The meaning of gothic has had a curious evolution. The truth is, historians know very little about the original Germanic Goths, apart from their role in the fall of the Roman Empire, led by Alaric in 410. Yet, thanks to being both powerful and enigmatic, they’ve had a huge impact on our historic imagination, linking medieval architecture to the post-punk British pop scene. As a young teenager I fell in love with gothic music – Bauhaus, The Cure, The Sisters of Mercy – because I was looking for drama, magic and escapism. Gothic expresses the wilder elements of our untamed nature –feeling haunted, beguiled, isolated, yearning. It is the power of the night; it is looking into the abyss but not falling; it is the definition of emotional excess.

Above all, gothic is monumental.
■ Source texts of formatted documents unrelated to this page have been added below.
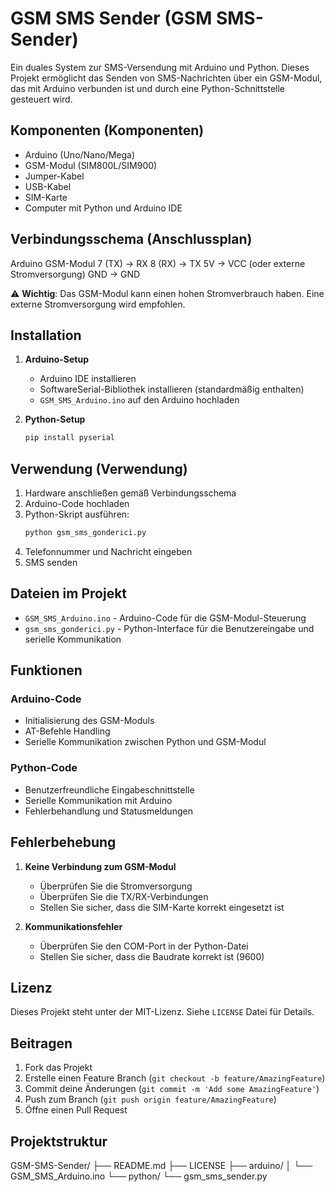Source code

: # GSM SMS Sender (GSM SMS-Sender)

Ein duales System zur SMS-Versendung mit Arduino und Python. Dieses Projekt ermöglicht das Senden von SMS-Nachrichten über ein GSM-Modul, das mit Arduino verbunden ist und durch eine Python-Schnittstelle gesteuert wird.

## Komponenten (Komponenten)

- Arduino (Uno/Nano/Mega)
- GSM-Modul (SIM800L/SIM900)
- Jumper-Kabel
- USB-Kabel
- SIM-Karte
- Computer mit Python und Arduino IDE

## Verbindungsschema (Anschlussplan) 

Arduino GSM-Modul
7 (TX) -> RX
8 (RX) -> TX
5V -> VCC (oder externe Stromversorgung)
GND -> GND


⚠️ **Wichtig**: Das GSM-Modul kann einen hohen Stromverbrauch haben. Eine externe Stromversorgung wird empfohlen.

## Installation

1. **Arduino-Setup**
   - Arduino IDE installieren
   - SoftwareSerial-Bibliothek installieren (standardmäßig enthalten)
   - `GSM_SMS_Arduino.ino` auf den Arduino hochladen

2. **Python-Setup**
   ```bash
   pip install pyserial
   ```

## Verwendung (Verwendung)

1. Hardware anschließen gemäß Verbindungsschema
2. Arduino-Code hochladen
3. Python-Skript ausführen:
   ```bash
   python gsm_sms_gonderici.py
   ```
4. Telefonnummer und Nachricht eingeben
5. SMS senden

## Dateien im Projekt

- `GSM_SMS_Arduino.ino` - Arduino-Code für die GSM-Modul-Steuerung
- `gsm_sms_gonderici.py` - Python-Interface für die Benutzereingabe und serielle Kommunikation

## Funktionen

### Arduino-Code
- Initialisierung des GSM-Moduls
- AT-Befehle Handling
- Serielle Kommunikation zwischen Python und GSM-Modul

### Python-Code
- Benutzerfreundliche Eingabeschnittstelle
- Serielle Kommunikation mit Arduino
- Fehlerbehandlung und Statusmeldungen

## Fehlerbehebung

1. **Keine Verbindung zum GSM-Modul**
   - Überprüfen Sie die Stromversorgung
   - Überprüfen Sie die TX/RX-Verbindungen
   - Stellen Sie sicher, dass die SIM-Karte korrekt eingesetzt ist

2. **Kommunikationsfehler**
   - Überprüfen Sie den COM-Port in der Python-Datei
   - Stellen Sie sicher, dass die Baudrate korrekt ist (9600)

## Lizenz

Dieses Projekt steht unter der MIT-Lizenz. Siehe `LICENSE` Datei für Details.

## Beitragen

1. Fork das Projekt
2. Erstelle einen Feature Branch (`git checkout -b feature/AmazingFeature`)
3. Commit deine Änderungen (`git commit -m 'Add some AmazingFeature'`)
4. Push zum Branch (`git push origin feature/AmazingFeature`)
5. Öffne einen Pull Request

## Projektstruktur


GSM-SMS-Sender/
├── README.md
├── LICENSE
├── arduino/
│ └── GSM_SMS_Arduino.ino
└── python/
└── gsm_sms_sender.py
Originating in the hands of Norman stonemasons, their motifs of Romanesque design developed into the full-blown cathedrals of the Frankish Capetians. The architectural style was held in contempt by sixteenth-century art historian Giorgio Vasari who, because of the sack of Rome, revived the notion of the Goths as barbarous thugs, turning gothic into an insult that stuck. Vasari believed all post-classical architecture to be a disordered, Goth-influenced intrusion. His resurrection of this ancient grievance was the butterfly-wing movement that culminated in our idea of gothic chaos.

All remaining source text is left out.